Yikes...25 year old man here with a tumor..

BrendanJohn
Posts: 5
Joined: Feb 2010

Hey everyone, God Bless...You guys are the toughest mother******s I have ever had the pleasure of sharing a discussion board with. If you told me 4 days ago that I would be on the "Cancer Survivors Network" looking for ideas and stories, I would have dropped dead. Well, here I am. Everyone has really encouraging and inspiring stories and I feel a lot better already.

Today is Saturday, as of Wednesday I was in my PCP`s office having a strange lump on my testicle investigated. The lump has been accompanied with light pain and sensitivity here and there. I get some pain when righty bangs around too much. I told him all this. So I got my Ultrasound done on Wednesday afternoon. The nurse was HOTT. Having her rub warm stuff / photograph my testicles for ten minutes was the highlight of my week.

I really thought it was nothing...But I was wrong. The doc called on Friday and says its a tumor in my right testicle, and they are most likely taking the testicle out whether its cancerous or not! He has me seeing a Urologist first thing on Monday..and thats all I know. What happens next?!? If anyone cares to share a story or response of any kind, it would be very cool.

-Brendan John
Boston MA

terato's picture
terato
Posts: 384
Joined: Apr 2002

Brendan,

At the age of 28, I was diagnosed with "terato-carcinoma" aka embryonal testicular cancer of the left testicle in February of 1980, having the testicle removed in that month. The malignancy was detected in the lymph nodes on the inside of my spine in May of 1980, and I had ten of those removed. I underwent two years of combination chemotherapy (cisplatin, bleomycin, and vinblastin), and "knock-on-wood", have been clear ever since. My AFP tumor marker does test on the higher than normal side (7.0 - 13.0), but no further evidence of tumor has been detected in nearly 28 years. I still lose sleep anytime I test higher than the year before, but have learned to deal with the anxiety, even though I know that a few guys recur after 35 years.

I DID love those sponge baths, though!

Courage and Peace of Mind!

Rick

Davepet's picture
Davepet
Posts: 92
Joined: Dec 2009

That you meet with the Urologist, & he'll most likely set up your surgery at that appt. Expect it to be rather soon, possibly by the end of the week.

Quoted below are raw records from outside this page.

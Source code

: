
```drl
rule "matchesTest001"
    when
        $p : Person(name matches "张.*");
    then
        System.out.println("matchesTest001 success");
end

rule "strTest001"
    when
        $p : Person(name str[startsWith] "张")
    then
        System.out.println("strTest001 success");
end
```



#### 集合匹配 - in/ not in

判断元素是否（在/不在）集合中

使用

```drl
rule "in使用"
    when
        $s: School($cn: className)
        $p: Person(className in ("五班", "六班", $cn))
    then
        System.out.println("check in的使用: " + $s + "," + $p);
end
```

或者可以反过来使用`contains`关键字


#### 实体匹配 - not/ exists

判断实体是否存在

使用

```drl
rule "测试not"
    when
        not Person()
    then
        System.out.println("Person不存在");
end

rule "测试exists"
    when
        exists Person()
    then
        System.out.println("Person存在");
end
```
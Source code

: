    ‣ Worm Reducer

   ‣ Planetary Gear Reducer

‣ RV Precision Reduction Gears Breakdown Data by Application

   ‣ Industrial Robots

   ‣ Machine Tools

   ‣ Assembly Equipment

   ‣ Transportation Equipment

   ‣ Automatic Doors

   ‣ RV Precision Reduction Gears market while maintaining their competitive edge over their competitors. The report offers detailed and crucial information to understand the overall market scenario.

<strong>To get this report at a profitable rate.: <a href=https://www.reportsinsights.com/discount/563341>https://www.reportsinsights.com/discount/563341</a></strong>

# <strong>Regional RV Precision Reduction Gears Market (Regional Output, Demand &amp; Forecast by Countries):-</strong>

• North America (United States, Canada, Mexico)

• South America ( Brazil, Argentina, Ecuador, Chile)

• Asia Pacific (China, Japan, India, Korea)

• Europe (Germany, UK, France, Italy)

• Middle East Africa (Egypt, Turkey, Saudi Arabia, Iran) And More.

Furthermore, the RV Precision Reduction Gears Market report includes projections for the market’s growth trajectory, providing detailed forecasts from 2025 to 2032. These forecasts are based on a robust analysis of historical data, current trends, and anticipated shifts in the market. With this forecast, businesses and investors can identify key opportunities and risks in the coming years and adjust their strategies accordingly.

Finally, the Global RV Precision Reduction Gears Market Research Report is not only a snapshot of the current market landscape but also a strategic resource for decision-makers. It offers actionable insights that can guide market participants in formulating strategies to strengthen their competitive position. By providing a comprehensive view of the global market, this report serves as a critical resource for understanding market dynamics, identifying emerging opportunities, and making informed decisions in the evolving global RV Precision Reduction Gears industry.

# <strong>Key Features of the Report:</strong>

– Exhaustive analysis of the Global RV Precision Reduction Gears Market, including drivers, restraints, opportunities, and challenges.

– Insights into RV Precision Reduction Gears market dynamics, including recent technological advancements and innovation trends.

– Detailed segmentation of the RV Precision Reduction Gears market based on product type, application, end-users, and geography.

The orchiectomy is a straightforward procedure, takes about an hour, post op discomfort isn't bad. Once they get the pathology reports from your tumor, they'll have a better idea of what you're up against, there are many different types of TC & treatment depends on which type(s) you have.

The best TC resource I've seen is the Testicular Cancer Resource Center:
http://tcrc.acor.org/index.html

You'll find the answer to all your questions there, but if not, just ask here.

Dave

BrendanJohn
Posts: 5
Joined: Feb 2010

Hey guys, thanks for the quick response and encouragement. I saw the Urologist on Monday, and was in a table having my nut removed on Tuesday afternoon. I actually didn`t respond well after the surgery. I thought I was ready to handle it...Boy was I wrong-when I woke up, I was in a bad place. I started to more or less freak out, and convinced myself I was in more pain than I really was. So they moved up my IV to a morphine equivalent, but after more complaining(by me).. I had too much of that and I wasn`t breathing well on my own because of over-sedation. Then they forced me to spend the night, and I continued to freak out. I am not proud of myself, and I am embarassed my family had to see me pull this ****.

I am still upset that this has happened, I was just having this thing initially looked at LAST WEDNESDAY!! And here I am, a week later with only one ball. How have you guys kept it together all these years? Are there any long term problems with only having one...i.e hair loss, or loss of big male muscles? I am worried I am losing my masculinity. Hope you guys can relate.

-Brendan

Davepet's picture
Davepet
Posts: 92
Joined: Dec 2009

It was probably because you didn't have enough time to wrap your head around what was going to happen. Did you visit the Testicular Cancer Resource Center before you went in to surgery? The information there should help set your mind at ease.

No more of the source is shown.